> **Exercise directions**: Go through the material underneath and show every line where the string "programação" occurs.

—————

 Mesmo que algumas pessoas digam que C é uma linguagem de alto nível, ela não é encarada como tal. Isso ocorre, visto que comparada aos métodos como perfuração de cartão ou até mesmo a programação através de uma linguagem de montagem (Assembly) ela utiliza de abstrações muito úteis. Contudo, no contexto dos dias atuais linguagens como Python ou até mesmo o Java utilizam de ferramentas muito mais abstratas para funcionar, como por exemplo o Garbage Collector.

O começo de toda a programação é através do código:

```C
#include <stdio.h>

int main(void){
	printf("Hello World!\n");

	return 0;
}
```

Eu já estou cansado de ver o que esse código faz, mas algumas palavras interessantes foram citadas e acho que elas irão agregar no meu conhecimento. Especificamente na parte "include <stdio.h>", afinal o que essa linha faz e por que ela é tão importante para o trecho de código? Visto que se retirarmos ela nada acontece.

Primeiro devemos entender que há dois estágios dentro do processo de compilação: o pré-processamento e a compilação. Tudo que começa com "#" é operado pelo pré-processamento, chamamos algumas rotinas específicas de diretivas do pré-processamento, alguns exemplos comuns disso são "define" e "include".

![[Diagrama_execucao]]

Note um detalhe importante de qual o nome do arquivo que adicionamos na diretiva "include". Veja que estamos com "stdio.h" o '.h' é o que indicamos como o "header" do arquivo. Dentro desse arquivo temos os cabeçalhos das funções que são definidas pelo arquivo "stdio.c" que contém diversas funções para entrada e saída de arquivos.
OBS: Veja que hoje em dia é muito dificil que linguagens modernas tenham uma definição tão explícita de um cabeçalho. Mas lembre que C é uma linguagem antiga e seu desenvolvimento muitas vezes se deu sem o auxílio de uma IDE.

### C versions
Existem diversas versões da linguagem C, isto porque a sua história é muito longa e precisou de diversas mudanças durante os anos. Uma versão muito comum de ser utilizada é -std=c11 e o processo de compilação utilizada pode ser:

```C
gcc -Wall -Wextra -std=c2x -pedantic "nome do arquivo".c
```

—————

> **Solution for this task**:
 Mesmo que algumas pessoas digam que C é uma linguagem de alto nível, ela não é encarada como tal. Isso ocorre, visto que comparada aos métodos como perfuração de cartão ou até mesmo a programação através de uma linguagem de montagem (Assembly) ela utiliza de abstrações muito úteis. Contudo, no contexto dos dias atuais linguagens como Python ou até mesmo o Java utilizam de ferramentas muito mais abstratas para funcionar, como por exemplo o Garbage Collector.
O começo de toda a programação é através do código:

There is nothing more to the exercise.